Lines that include the word "begin" should be copied from the listing that follows.

The data:
--------
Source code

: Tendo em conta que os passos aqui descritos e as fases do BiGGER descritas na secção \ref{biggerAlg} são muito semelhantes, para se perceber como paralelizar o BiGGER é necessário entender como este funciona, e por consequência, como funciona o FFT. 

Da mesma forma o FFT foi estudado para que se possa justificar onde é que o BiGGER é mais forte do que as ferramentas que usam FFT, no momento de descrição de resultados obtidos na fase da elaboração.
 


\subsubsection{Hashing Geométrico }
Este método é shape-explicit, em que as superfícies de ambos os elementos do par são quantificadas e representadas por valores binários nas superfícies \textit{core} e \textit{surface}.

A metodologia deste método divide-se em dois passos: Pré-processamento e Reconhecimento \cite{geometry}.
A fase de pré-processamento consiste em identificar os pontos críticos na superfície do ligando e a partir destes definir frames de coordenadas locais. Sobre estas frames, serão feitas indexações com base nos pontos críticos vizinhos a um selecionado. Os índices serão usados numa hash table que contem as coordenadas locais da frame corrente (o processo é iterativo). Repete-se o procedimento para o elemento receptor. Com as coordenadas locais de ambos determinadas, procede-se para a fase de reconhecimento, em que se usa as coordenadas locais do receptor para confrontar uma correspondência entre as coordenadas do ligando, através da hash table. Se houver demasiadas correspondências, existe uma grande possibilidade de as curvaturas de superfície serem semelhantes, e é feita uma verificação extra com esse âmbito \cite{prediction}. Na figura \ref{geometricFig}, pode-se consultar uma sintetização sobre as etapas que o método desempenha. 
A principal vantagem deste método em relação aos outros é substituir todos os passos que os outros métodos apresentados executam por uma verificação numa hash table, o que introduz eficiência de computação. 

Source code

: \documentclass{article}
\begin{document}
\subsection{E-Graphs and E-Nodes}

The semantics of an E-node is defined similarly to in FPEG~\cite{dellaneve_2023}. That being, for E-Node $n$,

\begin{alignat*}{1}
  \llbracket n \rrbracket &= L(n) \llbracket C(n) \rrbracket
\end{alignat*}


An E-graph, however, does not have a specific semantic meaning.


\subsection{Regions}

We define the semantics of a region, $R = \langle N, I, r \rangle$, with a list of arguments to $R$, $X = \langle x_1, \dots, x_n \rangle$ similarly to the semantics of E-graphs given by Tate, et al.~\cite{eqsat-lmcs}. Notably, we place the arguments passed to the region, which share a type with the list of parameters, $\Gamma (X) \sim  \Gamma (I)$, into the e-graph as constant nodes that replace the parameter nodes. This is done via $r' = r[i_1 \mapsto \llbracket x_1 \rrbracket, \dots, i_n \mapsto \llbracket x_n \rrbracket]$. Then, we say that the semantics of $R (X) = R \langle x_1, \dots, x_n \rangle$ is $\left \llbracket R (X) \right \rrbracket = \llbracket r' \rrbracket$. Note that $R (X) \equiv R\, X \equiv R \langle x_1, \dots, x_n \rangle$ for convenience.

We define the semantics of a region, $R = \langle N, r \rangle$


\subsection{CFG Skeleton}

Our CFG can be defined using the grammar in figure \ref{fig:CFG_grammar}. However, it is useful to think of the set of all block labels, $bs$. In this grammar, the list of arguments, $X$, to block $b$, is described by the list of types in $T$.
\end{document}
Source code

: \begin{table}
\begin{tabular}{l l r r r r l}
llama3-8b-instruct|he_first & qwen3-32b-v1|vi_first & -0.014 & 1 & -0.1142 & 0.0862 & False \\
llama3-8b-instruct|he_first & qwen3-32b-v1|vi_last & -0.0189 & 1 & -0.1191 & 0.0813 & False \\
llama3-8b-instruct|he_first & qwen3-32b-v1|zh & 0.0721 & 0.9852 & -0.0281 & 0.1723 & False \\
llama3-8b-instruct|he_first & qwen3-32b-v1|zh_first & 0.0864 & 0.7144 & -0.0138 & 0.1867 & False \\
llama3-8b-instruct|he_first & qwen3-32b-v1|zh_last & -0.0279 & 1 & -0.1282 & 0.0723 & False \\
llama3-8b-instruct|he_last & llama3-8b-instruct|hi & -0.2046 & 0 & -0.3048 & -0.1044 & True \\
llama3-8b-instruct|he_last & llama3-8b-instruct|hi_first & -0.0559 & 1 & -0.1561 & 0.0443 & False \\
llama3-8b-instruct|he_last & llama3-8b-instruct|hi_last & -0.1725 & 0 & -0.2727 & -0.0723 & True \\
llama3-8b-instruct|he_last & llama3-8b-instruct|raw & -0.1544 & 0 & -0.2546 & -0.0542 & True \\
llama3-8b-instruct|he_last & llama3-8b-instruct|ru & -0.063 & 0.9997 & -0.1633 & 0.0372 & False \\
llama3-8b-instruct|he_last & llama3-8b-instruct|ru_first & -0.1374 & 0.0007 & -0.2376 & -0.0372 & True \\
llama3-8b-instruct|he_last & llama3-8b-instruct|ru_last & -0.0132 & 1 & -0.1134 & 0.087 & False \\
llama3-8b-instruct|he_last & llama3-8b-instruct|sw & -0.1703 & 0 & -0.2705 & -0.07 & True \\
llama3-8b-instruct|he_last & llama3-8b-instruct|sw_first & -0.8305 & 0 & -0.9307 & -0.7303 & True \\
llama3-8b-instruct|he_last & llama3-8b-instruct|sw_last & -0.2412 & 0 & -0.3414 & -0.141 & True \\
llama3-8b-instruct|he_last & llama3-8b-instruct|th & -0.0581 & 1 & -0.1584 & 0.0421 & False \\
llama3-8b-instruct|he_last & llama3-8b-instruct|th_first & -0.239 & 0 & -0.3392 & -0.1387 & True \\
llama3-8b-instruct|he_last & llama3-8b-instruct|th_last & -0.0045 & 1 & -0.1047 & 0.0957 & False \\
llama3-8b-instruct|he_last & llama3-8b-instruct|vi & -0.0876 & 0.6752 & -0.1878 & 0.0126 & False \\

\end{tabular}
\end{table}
--------
Task response:
\begin{document}
\begin{alignat*}{1}
: \begin{table}
\begin{tabular}{l l r r r r l}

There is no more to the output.